Sur le plan national, l’écosystème des affaires est, également, mis à mal par une bureaucratie lourde et un système financier souvent absent. Dans ce contexte, l’Etat a un rôle social primordial à jouer. Créer une assurance pour les travailleurs licenciés leur permet de bénéficier d’un soutien financier temporaire tout en facilitant leur réinsertion professionnelle. Cela permettra de réduire les tensions sociales et contribuera à la stabilité de l’économie.

Beaucoup d’entreprises ont dû réduire leurs activités ou fermer en raison de la hausse des coûts, des blocages administratifs et des problèmes de financement. Pour les employés, perdre leur emploi signifie souvent une chute brutale de leur niveau de vie. Cette assurance est donc cruciale pour offrir une sécurité minimale aux salariés. Elle montre, également, que l’Etat est prêt à accompagner le secteur privé dans ces temps difficiles, même si des éclaircissements seront nécessaires pour en assurer la viabilité.

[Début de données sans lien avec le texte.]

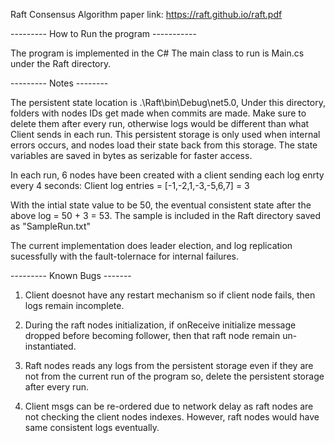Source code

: Raft Consensus Algorithm paper link: https://raft.github.io/raft.pdf

--------- How to Run the program -----------

The program is implemented in the C\# The main class to run is Main.cs
under the Raft directory.

--------- Notes --------

The persistent state location is .\Raft\bin\Debug\net5.0, Under this
directory, folders with nodes IDs get made when commits are made. Make
sure to delete them after every run, otherwise logs would be different
than what Client sends in each run. This persistent storage is only used
when internal errors occurs, and nodes load their state back from this
storage. The state variables are saved in bytes as serizable for faster
access.

In each run, 6 nodes have been created with a client sending each log
enrty every 4 seconds: Client log entries = [-1,-2,1,-3,-5,6,7] = 3

With the intial state value to be 50, the eventual consistent state
after the above log = 50 + 3 = 53. The sample is included in the Raft
directory saved as "SampleRun.txt"

The current implementation does leader election, and log replication
sucessfully with the fault-tolernace for internal failures.

--------- Known Bugs -------

1)  Client doesnot have any restart mechanism so if client node fails,
    then logs remain incomplete.

2)  During the raft nodes initialization, if onReceive initialize
    message dropped before becoming follower, then that raft node remain
    un-instantiated.

3)  Raft nodes reads any logs from the persistent storage even if they
    are not from the current run of the program so, delete the
    persistent storage after every run.

4)  Client msgs can be re-ordered due to network delay as raft nodes are
    not checking the client nodes indexes. However, raft nodes would
    have same consistent logs eventually.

Quelles sont les conséquences économiques et financières de cette décision ?

Le premier risque est d’ordre budgétaire. La loi de finances 2025 manque de précisions sur les moyens de financement et les prévisions de dépenses corollaires à cette assurance. Si le nombre de bénéficiaires augmente fortement en raison d’une crise économique majeure, le fonds pourrait rapidement se retrouver en difficulté, obligeant l’Etat à intervenir. Il est également prévu que le financement repose sur des contributions des employeurs et des salariés, ce qui pourrait augmenter les coûts pour les deux parties, déjà sous pression.De plus, sans stratégie claire pour la réinsertion des travailleurs, cette assurance ne pourrait être qu’une solution temporaire sans impact durable. Les abus potentiels, comme les licenciements frauduleux, sont également à craindre si des mécanismes de contrôle ne sont pas prévus.

L’augmentation des charges sociales pourrait peser lourdement sur les entreprises déjà en difficulté, en plus du risque d’insolvabilité du fonds en cas de crise prolongée. Cependant, si cette mesure est bien gérée, elle pourrait contribuer à une stabilisation économique en évitant des conflits sociaux majeurs.

Pour réduire ces risques, l’Etat devrait publier des prévisions claires sur les coûts et les bénéficiaires prévus. Il faut, par ailleurs, envisager des financements alternatifs et renforcer les programmes de réinsertion professionnelle pour maximiser l’impact social et économique de cette assurance.

Les entreprises doivent être incluses dans la conception et la mise en œuvre du système pour que ce dernier soit adapté à leurs besoins et ne nuise pas à leur compétitivité. Avec une bonne gestion, ce projet peut devenir une bouée de sauvetage pour les familles touchées par les pertes d’emploi pour des raisons économiques.

Une économie robuste facilite la mise en place et la pérennité d’un tel système. Cependant, même dans un contexte économique fragile comme celui de la Tunisie, il est possible d’instaurer cette assurance, à condition de bien planifier son financement et sa gestion. L’Etat pourrait, aussi, chercher des partenariats internationaux ou des aides financières pour soutenir ce projet. Sans un cadre économique solide, il existe un risque que le système devienne insoutenable à long terme, mais avec une bonne gouvernance, ce défi peut être surmonté.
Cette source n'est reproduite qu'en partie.